Finance Minister Mthuli Ncube is upbeat about his economic roadmap, the National Development Strategy 1 for the years 2021-2025 and believes Zimbabwe is on course to become an upper middle income country by 2030 when it completes its NDS 2.
He says Zimbabwe’s gross domestic product will grow by 7.4 percent in 2021. This will slow down to 5.5 percent the following year and then to 5.2 for the next two years and finally to 5 percent by 2025.
The Centre for Economic and Business Research in the United Kingdom, however, argues that Mthuli Ncube is too optimistic.
It says that though Zimbabwe has survived the coronavirus pandemic the fall in activity throughout the global economy had fed through into the domestic economy.
“2020 was a difficult year for the economy of Zimbabwe, with GDP contracting by an anticipated 10.4%. Between 2021 and 2025, CEBR forecasts that the annual rate of GDP growth will accelerate to an average of 2.6%,” CEBR says in its report.

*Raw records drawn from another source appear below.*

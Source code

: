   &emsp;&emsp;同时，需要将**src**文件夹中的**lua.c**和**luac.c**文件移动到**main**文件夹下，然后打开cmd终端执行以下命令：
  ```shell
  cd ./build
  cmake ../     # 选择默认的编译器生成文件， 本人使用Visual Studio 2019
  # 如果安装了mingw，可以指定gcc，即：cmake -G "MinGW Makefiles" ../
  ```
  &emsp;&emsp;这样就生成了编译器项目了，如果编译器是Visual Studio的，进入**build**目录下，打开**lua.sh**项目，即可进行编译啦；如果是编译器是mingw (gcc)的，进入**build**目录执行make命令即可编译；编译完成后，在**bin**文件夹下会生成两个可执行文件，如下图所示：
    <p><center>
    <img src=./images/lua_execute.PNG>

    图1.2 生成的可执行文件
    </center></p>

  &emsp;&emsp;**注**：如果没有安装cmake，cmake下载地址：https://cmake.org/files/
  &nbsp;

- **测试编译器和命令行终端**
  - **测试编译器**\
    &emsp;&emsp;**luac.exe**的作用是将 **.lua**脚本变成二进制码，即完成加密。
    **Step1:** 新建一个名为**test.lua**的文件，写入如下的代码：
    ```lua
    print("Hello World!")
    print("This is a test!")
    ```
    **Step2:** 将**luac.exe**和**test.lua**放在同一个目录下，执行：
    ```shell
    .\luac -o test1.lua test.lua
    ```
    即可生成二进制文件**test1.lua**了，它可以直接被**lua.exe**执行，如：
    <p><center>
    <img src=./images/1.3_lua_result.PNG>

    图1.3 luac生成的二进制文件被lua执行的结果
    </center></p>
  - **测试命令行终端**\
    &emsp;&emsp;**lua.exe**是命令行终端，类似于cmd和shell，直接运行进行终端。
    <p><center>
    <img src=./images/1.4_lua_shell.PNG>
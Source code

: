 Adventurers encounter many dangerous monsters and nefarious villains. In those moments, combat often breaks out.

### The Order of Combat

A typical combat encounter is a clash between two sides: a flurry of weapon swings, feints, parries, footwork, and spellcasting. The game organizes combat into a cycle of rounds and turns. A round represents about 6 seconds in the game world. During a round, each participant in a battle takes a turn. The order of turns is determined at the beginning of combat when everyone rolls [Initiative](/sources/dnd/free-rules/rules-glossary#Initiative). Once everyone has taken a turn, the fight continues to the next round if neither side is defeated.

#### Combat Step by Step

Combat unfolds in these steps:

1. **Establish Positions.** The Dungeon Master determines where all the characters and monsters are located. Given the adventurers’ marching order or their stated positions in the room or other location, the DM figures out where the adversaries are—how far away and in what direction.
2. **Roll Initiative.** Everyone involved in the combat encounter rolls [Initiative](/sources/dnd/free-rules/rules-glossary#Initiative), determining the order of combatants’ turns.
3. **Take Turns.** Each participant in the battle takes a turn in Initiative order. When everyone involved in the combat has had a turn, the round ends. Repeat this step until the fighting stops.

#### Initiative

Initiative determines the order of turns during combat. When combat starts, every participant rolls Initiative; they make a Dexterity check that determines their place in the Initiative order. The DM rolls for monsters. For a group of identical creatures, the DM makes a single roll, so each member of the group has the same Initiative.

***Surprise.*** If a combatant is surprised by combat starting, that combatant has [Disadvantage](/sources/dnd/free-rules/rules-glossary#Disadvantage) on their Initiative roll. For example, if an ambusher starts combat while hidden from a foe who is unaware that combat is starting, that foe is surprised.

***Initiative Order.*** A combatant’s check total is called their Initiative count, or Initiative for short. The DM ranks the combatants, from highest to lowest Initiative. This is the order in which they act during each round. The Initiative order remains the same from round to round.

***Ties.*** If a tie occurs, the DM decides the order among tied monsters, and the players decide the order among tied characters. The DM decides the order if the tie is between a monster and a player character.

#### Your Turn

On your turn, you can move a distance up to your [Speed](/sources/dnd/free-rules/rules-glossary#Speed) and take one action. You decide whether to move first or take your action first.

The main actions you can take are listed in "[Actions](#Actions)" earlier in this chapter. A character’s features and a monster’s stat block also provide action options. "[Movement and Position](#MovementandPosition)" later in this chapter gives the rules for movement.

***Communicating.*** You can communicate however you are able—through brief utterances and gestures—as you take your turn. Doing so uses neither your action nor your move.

“However, over the remainder of the forecast horizon, economic growth is expected to decline to an average of 2.2% per year. This growth trajectory will see Zimbabwe fall from 129th place in the World Economic League Table in 2020 to 133rd in the global rankings by 2035.”
If this prediction is true then Zimbabwe may not be able to move from the lower middle income to the upper middle income group.
But CEBR said Zimbabwe’s per capita for 2020 is US $2 583 which means it should increase this by less than double over the next decade.
This seems a mammoth task but Mnangagwa has little choice. Turning around the country’s fortunes is his only ticket to re-election in 2023. And he seems to be gaining the confidence of farmers and the business community- two critical sectors that can catapult the country into an upper middle income economy.